- [THE PROBLEM]
Work through the data line by line, gathering every line that has the word "string".

- [RECORDS SHOWN]
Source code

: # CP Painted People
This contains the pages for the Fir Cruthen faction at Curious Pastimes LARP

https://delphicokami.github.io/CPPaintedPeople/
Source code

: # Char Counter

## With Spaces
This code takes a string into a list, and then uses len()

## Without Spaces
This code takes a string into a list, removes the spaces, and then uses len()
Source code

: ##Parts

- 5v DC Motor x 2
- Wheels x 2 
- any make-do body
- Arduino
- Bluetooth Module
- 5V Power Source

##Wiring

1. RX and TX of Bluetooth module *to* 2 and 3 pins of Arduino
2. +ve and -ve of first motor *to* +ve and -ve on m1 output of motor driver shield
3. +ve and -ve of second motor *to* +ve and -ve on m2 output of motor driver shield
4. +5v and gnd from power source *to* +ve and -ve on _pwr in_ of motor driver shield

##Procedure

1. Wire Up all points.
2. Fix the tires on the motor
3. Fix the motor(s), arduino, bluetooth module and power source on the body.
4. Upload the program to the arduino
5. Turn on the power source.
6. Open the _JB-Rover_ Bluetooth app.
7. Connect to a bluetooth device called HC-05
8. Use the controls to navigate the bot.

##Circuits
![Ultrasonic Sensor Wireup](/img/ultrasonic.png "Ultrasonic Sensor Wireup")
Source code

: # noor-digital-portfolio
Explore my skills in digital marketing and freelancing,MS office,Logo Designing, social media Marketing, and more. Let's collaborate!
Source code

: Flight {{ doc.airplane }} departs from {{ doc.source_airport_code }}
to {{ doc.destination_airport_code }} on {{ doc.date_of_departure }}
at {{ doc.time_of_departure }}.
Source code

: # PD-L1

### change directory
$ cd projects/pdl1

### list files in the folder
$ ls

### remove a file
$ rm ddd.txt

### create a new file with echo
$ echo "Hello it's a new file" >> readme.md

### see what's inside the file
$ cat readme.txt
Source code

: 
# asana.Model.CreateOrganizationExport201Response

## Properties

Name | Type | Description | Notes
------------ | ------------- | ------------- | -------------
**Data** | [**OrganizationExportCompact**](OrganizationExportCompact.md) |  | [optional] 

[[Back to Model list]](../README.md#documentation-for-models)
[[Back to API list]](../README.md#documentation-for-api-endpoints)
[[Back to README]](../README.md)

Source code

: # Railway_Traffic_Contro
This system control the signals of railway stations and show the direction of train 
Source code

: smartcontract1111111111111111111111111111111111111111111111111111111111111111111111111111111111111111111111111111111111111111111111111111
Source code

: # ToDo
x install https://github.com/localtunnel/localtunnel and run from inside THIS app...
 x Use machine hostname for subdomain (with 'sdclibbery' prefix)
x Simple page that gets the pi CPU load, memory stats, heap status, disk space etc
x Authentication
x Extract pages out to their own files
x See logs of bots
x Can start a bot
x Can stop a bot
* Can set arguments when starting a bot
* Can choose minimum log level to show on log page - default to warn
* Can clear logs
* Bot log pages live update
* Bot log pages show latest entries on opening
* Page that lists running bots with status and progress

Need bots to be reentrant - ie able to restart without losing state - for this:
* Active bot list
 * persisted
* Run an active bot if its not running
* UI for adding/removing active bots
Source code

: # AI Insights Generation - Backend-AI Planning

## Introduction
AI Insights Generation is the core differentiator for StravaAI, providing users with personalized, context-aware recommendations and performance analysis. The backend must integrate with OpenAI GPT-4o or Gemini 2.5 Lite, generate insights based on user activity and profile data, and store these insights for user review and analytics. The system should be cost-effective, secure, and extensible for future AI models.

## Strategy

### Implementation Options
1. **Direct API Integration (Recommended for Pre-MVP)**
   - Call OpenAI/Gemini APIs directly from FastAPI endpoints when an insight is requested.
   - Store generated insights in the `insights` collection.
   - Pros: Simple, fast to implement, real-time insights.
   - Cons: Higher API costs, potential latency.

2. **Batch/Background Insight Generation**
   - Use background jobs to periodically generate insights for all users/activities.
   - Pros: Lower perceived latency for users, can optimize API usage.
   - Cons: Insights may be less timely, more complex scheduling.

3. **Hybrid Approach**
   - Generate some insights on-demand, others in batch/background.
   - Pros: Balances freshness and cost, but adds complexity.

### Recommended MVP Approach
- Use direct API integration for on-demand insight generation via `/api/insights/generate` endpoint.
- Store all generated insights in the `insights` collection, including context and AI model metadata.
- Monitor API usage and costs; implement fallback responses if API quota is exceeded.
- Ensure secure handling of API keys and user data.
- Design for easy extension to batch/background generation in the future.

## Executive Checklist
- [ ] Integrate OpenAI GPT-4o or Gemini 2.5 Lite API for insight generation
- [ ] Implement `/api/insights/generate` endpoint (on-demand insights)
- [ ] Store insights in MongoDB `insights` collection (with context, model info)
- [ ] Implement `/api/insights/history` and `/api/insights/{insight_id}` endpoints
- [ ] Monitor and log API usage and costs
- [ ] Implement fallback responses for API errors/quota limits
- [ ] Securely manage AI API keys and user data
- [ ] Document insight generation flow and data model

==

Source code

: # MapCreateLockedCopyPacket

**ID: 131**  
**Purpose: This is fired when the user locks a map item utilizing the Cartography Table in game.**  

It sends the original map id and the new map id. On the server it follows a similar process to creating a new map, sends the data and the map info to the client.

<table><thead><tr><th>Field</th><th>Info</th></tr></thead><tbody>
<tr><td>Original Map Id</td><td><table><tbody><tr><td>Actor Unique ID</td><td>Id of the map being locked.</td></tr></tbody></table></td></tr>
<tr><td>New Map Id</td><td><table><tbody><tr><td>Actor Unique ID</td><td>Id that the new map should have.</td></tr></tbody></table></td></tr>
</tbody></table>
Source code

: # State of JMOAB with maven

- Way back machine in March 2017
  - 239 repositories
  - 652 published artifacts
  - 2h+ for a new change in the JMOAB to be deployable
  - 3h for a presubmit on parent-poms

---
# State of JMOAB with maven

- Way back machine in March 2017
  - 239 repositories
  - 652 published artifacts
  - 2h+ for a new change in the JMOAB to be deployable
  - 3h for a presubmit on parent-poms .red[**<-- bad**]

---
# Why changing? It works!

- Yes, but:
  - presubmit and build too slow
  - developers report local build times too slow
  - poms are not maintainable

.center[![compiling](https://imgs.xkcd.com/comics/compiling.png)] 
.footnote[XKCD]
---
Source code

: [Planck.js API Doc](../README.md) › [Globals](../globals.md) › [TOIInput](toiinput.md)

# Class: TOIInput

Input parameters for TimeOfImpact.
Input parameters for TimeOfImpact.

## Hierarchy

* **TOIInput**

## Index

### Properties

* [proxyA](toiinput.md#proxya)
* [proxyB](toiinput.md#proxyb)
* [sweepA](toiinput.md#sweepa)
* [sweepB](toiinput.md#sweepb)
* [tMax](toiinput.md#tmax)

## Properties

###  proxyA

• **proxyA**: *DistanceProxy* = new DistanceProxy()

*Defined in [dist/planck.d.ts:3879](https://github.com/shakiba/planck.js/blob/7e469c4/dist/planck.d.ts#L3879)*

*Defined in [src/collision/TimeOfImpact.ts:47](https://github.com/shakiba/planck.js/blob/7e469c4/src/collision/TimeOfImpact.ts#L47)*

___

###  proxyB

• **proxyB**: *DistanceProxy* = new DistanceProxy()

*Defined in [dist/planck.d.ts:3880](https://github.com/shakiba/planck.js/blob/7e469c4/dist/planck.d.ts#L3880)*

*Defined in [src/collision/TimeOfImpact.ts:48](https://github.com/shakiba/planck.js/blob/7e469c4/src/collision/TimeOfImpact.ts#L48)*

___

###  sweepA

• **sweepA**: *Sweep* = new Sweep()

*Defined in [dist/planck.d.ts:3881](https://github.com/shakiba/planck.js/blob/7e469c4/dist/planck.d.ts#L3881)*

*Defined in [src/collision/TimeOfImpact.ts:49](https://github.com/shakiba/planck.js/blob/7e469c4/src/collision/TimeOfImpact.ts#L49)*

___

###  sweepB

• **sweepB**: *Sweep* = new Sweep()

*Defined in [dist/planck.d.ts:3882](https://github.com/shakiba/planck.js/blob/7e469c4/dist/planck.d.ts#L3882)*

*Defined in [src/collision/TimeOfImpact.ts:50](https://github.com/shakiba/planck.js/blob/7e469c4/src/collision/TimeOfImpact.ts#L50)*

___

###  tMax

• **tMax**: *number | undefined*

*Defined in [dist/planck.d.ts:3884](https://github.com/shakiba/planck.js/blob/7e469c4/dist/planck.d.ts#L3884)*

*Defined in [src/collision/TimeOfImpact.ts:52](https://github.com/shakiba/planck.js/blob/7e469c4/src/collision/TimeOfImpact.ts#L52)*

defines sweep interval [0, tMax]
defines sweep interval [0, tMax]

- [TASK SOLUTION]
This code takes a string into a list, and then uses len()
This code takes a string into a list, removes the spaces, and then uses len()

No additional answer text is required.